先週から大手ハイテク企業の決算ばかり見てきたので、ちょっと毛色が違う企業も見ていきたいと思います。
この記事では7-9月期のマクドナルドの業績を振り返ります。
苦しいながでも比較的健闘しているのがマクドナルドです。
例にもれずこの企業もドル高の影響を受けて売上も一株利益も逆風を受けていますが、好意的に見ればアナリストの事前予想を超えたり、既存店舗の売上成長率は好調を維持したりと、苦しいながらも結果を残しています。
この記事のポイント
- マクドナルドの7-9月期は売上も利益も予想を超える業績を残した。
- 今期の売上は前年比でマイナス成長に沈んでいるが、ドル高がなければプラス成長だった。まだ既存店舗の売上成長もかなり好調。
- 景気の悪化には企業なので、アメリカでの利上げが収まってドル高に歯止めがかかれば好転するかも知れない。
7-9月期業績
マクドナルドの7-9月期ですが、一株利益も売上も予想を上回る結果を残しました。
- 一株利益:$2.68(予想$2.58)
- 売上:$5.87B(予想$5.69B)
ただし、この結果は手放しでは喜べないと思います。売上前年比マイナス5%、営業利益マイナス7%はあまり良い数字ではありません。
単位B:10億ドル | 22Q3 | 前年比 |
---|---|---|
売上 | $5.9B | -5% |
営業収益 | $2.8B | -7% |
一株利益 | $2.68 | -6% |
2022年第3四半期は他の多くのアメリカ企業が苦しんでいるように、マクドナルドもドル高の影響を受けて海外売上が減少してしまっています。
もしも、ドル高がなければ売上はマイナス5%ではなく、前年比プラス2%だったと言います。
最高値を更新したマクドナルド
それでも最近の投資家はマクドナルドにとても寛容になっています。10月後半にかけて株価を伸ばしており、歴代最高値を記録しています。

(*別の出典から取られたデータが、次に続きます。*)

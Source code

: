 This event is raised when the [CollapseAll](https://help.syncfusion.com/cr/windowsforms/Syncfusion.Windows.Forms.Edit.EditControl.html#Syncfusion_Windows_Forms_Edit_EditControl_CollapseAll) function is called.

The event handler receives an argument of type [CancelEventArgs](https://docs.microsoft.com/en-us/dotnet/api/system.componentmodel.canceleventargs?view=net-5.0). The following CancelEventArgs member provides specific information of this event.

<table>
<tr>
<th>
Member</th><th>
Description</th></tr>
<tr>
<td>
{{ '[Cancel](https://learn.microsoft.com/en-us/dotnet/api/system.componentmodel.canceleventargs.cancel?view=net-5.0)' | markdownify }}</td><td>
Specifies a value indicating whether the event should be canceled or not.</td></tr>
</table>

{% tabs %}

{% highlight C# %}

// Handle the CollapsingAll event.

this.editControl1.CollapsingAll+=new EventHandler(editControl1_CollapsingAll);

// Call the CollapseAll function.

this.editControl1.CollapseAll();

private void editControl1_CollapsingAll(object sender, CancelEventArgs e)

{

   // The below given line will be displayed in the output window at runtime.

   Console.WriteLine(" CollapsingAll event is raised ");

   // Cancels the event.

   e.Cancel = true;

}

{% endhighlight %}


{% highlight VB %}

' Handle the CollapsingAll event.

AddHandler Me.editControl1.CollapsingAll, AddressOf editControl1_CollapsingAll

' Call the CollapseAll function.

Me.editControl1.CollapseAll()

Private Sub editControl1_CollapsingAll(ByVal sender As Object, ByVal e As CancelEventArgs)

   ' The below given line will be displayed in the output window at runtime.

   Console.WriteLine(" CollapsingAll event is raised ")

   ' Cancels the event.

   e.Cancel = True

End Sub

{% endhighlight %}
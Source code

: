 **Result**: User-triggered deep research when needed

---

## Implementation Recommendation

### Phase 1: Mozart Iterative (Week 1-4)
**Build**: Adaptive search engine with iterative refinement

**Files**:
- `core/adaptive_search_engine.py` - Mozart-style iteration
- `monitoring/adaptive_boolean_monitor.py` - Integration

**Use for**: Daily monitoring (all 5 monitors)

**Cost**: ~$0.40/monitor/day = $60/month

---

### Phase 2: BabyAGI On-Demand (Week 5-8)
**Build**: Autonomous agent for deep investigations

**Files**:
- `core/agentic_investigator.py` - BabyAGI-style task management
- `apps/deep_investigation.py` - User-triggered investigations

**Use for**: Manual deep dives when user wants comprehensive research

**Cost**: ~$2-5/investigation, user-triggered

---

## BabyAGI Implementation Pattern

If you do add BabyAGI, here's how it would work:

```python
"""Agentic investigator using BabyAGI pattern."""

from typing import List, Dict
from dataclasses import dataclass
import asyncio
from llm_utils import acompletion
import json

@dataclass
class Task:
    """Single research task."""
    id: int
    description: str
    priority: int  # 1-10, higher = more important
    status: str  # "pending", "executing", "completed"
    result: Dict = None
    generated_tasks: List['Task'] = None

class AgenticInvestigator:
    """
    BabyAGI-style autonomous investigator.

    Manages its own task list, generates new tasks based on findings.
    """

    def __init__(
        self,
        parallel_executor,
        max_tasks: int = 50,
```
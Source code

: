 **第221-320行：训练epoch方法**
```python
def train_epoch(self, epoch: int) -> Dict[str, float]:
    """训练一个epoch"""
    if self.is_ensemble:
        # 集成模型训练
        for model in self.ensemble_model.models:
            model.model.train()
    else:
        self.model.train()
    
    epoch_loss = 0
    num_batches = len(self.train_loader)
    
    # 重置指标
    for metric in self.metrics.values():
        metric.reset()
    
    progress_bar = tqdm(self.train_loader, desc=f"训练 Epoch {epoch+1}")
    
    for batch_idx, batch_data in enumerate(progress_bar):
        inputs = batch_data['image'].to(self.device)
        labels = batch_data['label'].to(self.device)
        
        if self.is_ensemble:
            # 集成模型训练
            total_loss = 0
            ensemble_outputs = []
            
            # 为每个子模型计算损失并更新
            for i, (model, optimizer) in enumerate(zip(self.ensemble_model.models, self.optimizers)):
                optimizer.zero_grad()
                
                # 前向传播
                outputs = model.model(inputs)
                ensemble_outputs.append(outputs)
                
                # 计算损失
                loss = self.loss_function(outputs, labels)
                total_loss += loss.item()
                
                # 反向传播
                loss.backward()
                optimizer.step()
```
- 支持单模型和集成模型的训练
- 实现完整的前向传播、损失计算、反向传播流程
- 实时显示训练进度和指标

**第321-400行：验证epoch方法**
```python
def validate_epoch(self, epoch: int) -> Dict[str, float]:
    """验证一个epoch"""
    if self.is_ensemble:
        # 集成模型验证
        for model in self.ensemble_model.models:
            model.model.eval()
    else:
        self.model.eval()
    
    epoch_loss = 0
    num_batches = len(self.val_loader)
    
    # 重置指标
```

好調の要因はいくつか考えられますが、次のようなものがあると思われます。
- 既存店売上成長率は好調を維持したまま。
- もともと景気の鈍化時には強い銘柄。
- アメリカの利上げが落ち着けばドル高の進行が収まり、売上成長率が回復する期待もあり。
さきほど業績がマイナス成長だったと言いましたが、それでもいくつかの数字はマクドナルドがまだ底力があることを示しています。
マクドナルドのような大規模な企業になると既存店売上成長率が好調のバロメーターになりますが、今期の既存店売上はアナリストの予想を大きく上回って好調でした。
- グローバルの既存店売上:前年比9.5%(予想5.8%)
また、アメリカの既存店売上も4%から6%に上昇して息を吹き返しています。
アメリカや世界の景気拡大は鈍化傾向にありますが、もともとマクドナルドは鈍化に強い企業で、今のような景気サイクルの終盤でも株価を伸ばす企業です。
また、利上げが停止すれば苦しめれたドル高も一段落する可能性があります。そして、市場の予想では2023年2月にもアメリカの利上げは停止するはずなのでドル高の終わりも見えつつあります。
今回は苦しみながらも、いくつかの良い材料が見えてきた決算になりました。